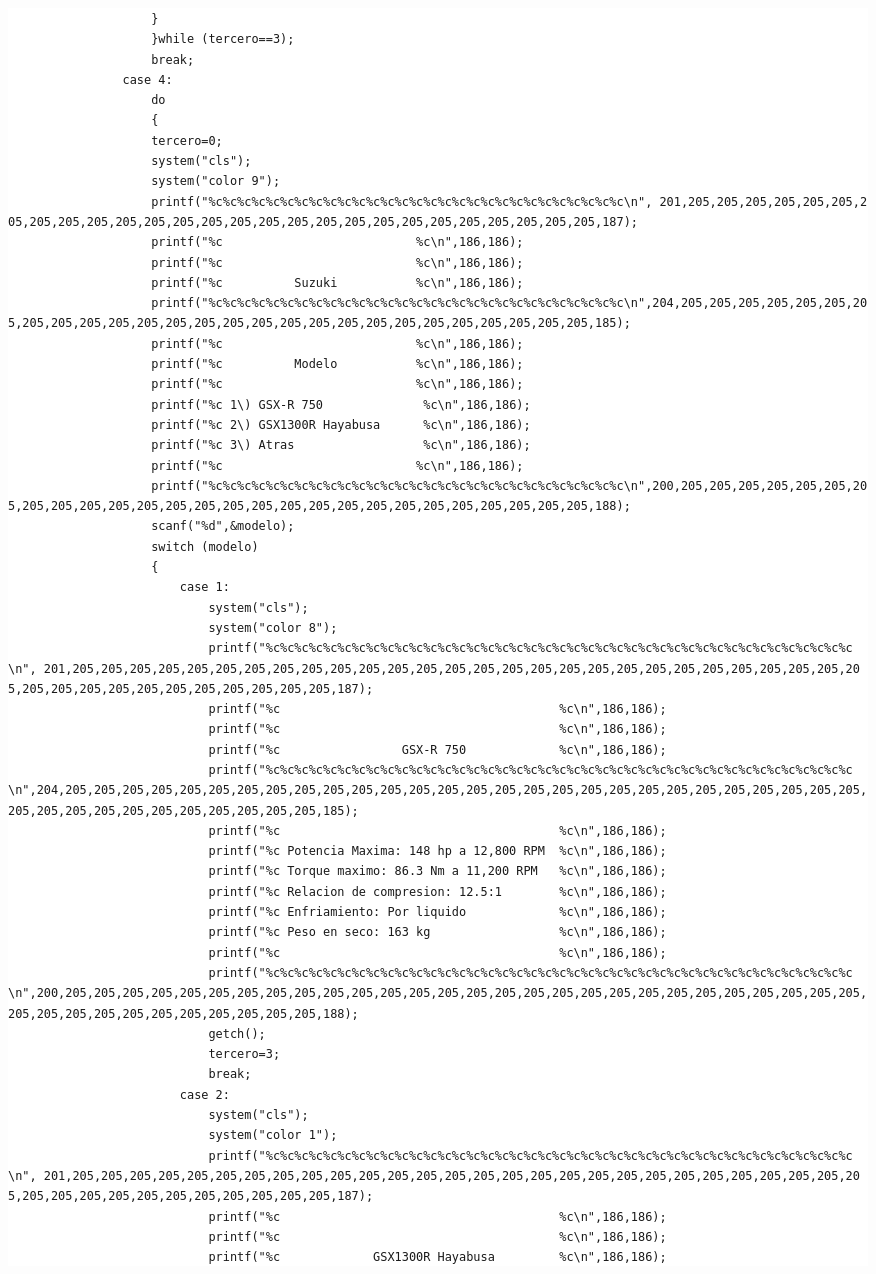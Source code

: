                         }
                        }while (tercero==3);
                        break;
                    case 4:
                        do
                        {
                        tercero=0;
                        system("cls");
                        system("color 9");
                        printf("%c%c%c%c%c%c%c%c%c%c%c%c%c%c%c%c%c%c%c%c%c%c%c%c%c%c%c%c%c\n", 201,205,205,205,205,205,205,205,205,205,205,205,205,205,205,205,205,205,205,205,205,205,205,205,205,205,205,205,187);
                        printf("%c                           %c\n",186,186);
                        printf("%c                           %c\n",186,186);
                        printf("%c          Suzuki           %c\n",186,186);
                        printf("%c%c%c%c%c%c%c%c%c%c%c%c%c%c%c%c%c%c%c%c%c%c%c%c%c%c%c%c%c\n",204,205,205,205,205,205,205,205,205,205,205,205,205,205,205,205,205,205,205,205,205,205,205,205,205,205,205,205,185);
                        printf("%c                           %c\n",186,186);
                        printf("%c          Modelo           %c\n",186,186);
                        printf("%c                           %c\n",186,186);
                        printf("%c 1\) GSX-R 750              %c\n",186,186);
                        printf("%c 2\) GSX1300R Hayabusa      %c\n",186,186);
                        printf("%c 3\) Atras                  %c\n",186,186);
                        printf("%c                           %c\n",186,186);
                        printf("%c%c%c%c%c%c%c%c%c%c%c%c%c%c%c%c%c%c%c%c%c%c%c%c%c%c%c%c%c\n",200,205,205,205,205,205,205,205,205,205,205,205,205,205,205,205,205,205,205,205,205,205,205,205,205,205,205,205,188);
                        scanf("%d",&modelo);
                        switch (modelo)
                        {
                            case 1:
                                system("cls");
                                system("color 8");
                                printf("%c%c%c%c%c%c%c%c%c%c%c%c%c%c%c%c%c%c%c%c%c%c%c%c%c%c%c%c%c%c%c%c%c%c%c%c%c%c%c%c%c\n", 201,205,205,205,205,205,205,205,205,205,205,205,205,205,205,205,205,205,205,205,205,205,205,205,205,205,205,205,205,205,205,205,205,205,205,205,205,205,205,205,187);
                                printf("%c                                       %c\n",186,186);
                                printf("%c                                       %c\n",186,186);
                                printf("%c                 GSX-R 750             %c\n",186,186);
                                printf("%c%c%c%c%c%c%c%c%c%c%c%c%c%c%c%c%c%c%c%c%c%c%c%c%c%c%c%c%c%c%c%c%c%c%c%c%c%c%c%c%c\n",204,205,205,205,205,205,205,205,205,205,205,205,205,205,205,205,205,205,205,205,205,205,205,205,205,205,205,205,205,205,205,205,205,205,205,205,205,205,205,205,185);
                                printf("%c                                       %c\n",186,186);
                                printf("%c Potencia Maxima: 148 hp a 12,800 RPM  %c\n",186,186);
                                printf("%c Torque maximo: 86.3 Nm a 11,200 RPM   %c\n",186,186);
                                printf("%c Relacion de compresion: 12.5:1        %c\n",186,186);
                                printf("%c Enfriamiento: Por liquido             %c\n",186,186);
                                printf("%c Peso en seco: 163 kg                  %c\n",186,186);
                                printf("%c                                       %c\n",186,186);
                                printf("%c%c%c%c%c%c%c%c%c%c%c%c%c%c%c%c%c%c%c%c%c%c%c%c%c%c%c%c%c%c%c%c%c%c%c%c%c%c%c%c%c\n",200,205,205,205,205,205,205,205,205,205,205,205,205,205,205,205,205,205,205,205,205,205,205,205,205,205,205,205,205,205,205,205,205,205,205,205,205,205,205,205,188);
                                getch();
                                tercero=3;
                                break;
                            case 2:
                                system("cls");
                                system("color 1");
                                printf("%c%c%c%c%c%c%c%c%c%c%c%c%c%c%c%c%c%c%c%c%c%c%c%c%c%c%c%c%c%c%c%c%c%c%c%c%c%c%c%c%c\n", 201,205,205,205,205,205,205,205,205,205,205,205,205,205,205,205,205,205,205,205,205,205,205,205,205,205,205,205,205,205,205,205,205,205,205,205,205,205,205,205,187);
                                printf("%c                                       %c\n",186,186);
                                printf("%c                                       %c\n",186,186);
                                printf("%c             GSX1300R Hayabusa         %c\n",186,186);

****

= Problem details =
Please print each entry exactly as it stands, without the pictures.

= Result for this exercise =
Source code

:                         }
                        }while (tercero==3);
                        break;
                    case 4:
                        do
                        {
                        tercero=0;
                        system("cls");
                        system("color 9");
                        printf("%c%c%c%c%c%c%c%c%c%c%c%c%c%c%c%c%c%c%c%c%c%c%c%c%c%c%c%c%c\n", 201,205,205,205,205,205,205,205,205,205,205,205,205,205,205,205,205,205,205,205,205,205,205,205,205,205,205,205,187);
                        printf("%c                           %c\n",186,186);
                        printf("%c                           %c\n",186,186);
                        printf("%c          Suzuki           %c\n",186,186);
                        printf("%c%c%c%c%c%c%c%c%c%c%c%c%c%c%c%c%c%c%c%c%c%c%c%c%c%c%c%c%c\n",204,205,205,205,205,205,205,205,205,205,205,205,205,205,205,205,205,205,205,205,205,205,205,205,205,205,205,205,185);
                        printf("%c                           %c\n",186,186);
                        printf("%c          Modelo           %c\n",186,186);
                        printf("%c                           %c\n",186,186);
                        printf("%c 1\) GSX-R 750              %c\n",186,186);
                        printf("%c 2\) GSX1300R Hayabusa      %c\n",186,186);
                        printf("%c 3\) Atras                  %c\n",186,186);
                        printf("%c                           %c\n",186,186);
                        printf("%c%c%c%c%c%c%c%c%c%c%c%c%c%c%c%c%c%c%c%c%c%c%c%c%c%c%c%c%c\n",200,205,205,205,205,205,205,205,205,205,205,205,205,205,205,205,205,205,205,205,205,205,205,205,205,205,205,205,188);
                        scanf("%d",&modelo);
                        switch (modelo)
                        {
                            case 1:
                                system("cls");
                                system("color 8");
                                printf("%c%c%c%c%c%c%c%c%c%c%c%c%c%c%c%c%c%c%c%c%c%c%c%c%c%c%c%c%c%c%c%c%c%c%c%c%c%c%c%c%c\n", 201,205,205,205,205,205,205,205,205,205,205,205,205,205,205,205,205,205,205,205,205,205,205,205,205,205,205,205,205,205,205,205,205,205,205,205,205,205,205,205,187);
                                printf("%c                                       %c\n",186,186);
                                printf("%c                                       %c\n",186,186);
                                printf("%c                 GSX-R 750             %c\n",186,186);
                                printf("%c%c%c%c%c%c%c%c%c%c%c%c%c%c%c%c%c%c%c%c%c%c%c%c%c%c%c%c%c%c%c%c%c%c%c%c%c%c%c%c%c\n",204,205,205,205,205,205,205,205,205,205,205,205,205,205,205,205,205,205,205,205,205,205,205,205,205,205,205,205,205,205,205,205,205,205,205,205,205,205,205,205,185);
                                printf("%c                                       %c\n",186,186);
                                printf("%c Potencia Maxima: 148 hp a 12,800 RPM  %c\n",186,186);
                                printf("%c Torque maximo: 86.3 Nm a 11,200 RPM   %c\n",186,186);
                                printf("%c Relacion de compresion: 12.5:1        %c\n",186,186);
                                printf("%c Enfriamiento: Por liquido             %c\n",186,186);
                                printf("%c Peso en seco: 163 kg                  %c\n",186,186);
                                printf("%c                                       %c\n",186,186);
                                printf("%c%c%c%c%c%c%c%c%c%c%c%c%c%c%c%c%c%c%c%c%c%c%c%c%c%c%c%c%c%c%c%c%c%c%c%c%c%c%c%c%c\n",200,205,205,205,205,205,205,205,205,205,205,205,205,205,205,205,205,205,205,205,205,205,205,205,205,205,205,205,205,205,205,205,205,205,205,205,205,205,205,205,188);
                                getch();
                                tercero=3;
                                break;
                            case 2:
                                system("cls");
                                system("color 1");
                                printf("%c%c%c%c%c%c%c%c%c%c%c%c%c%c%c%c%c%c%c%c%c%c%c%c%c%c%c%c%c%c%c%c%c%c%c%c%c%c%c%c%c\n", 201,205,205,205,205,205,205,205,205,205,205,205,205,205,205,205,205,205,205,205,205,205,205,205,205,205,205,205,205,205,205,205,205,205,205,205,205,205,205,205,187);
                                printf("%c                                       %c\n",186,186);
                                printf("%c                                       %c\n",186,186);
                                printf("%c             GSX1300R Hayabusa         %c\n",186,186);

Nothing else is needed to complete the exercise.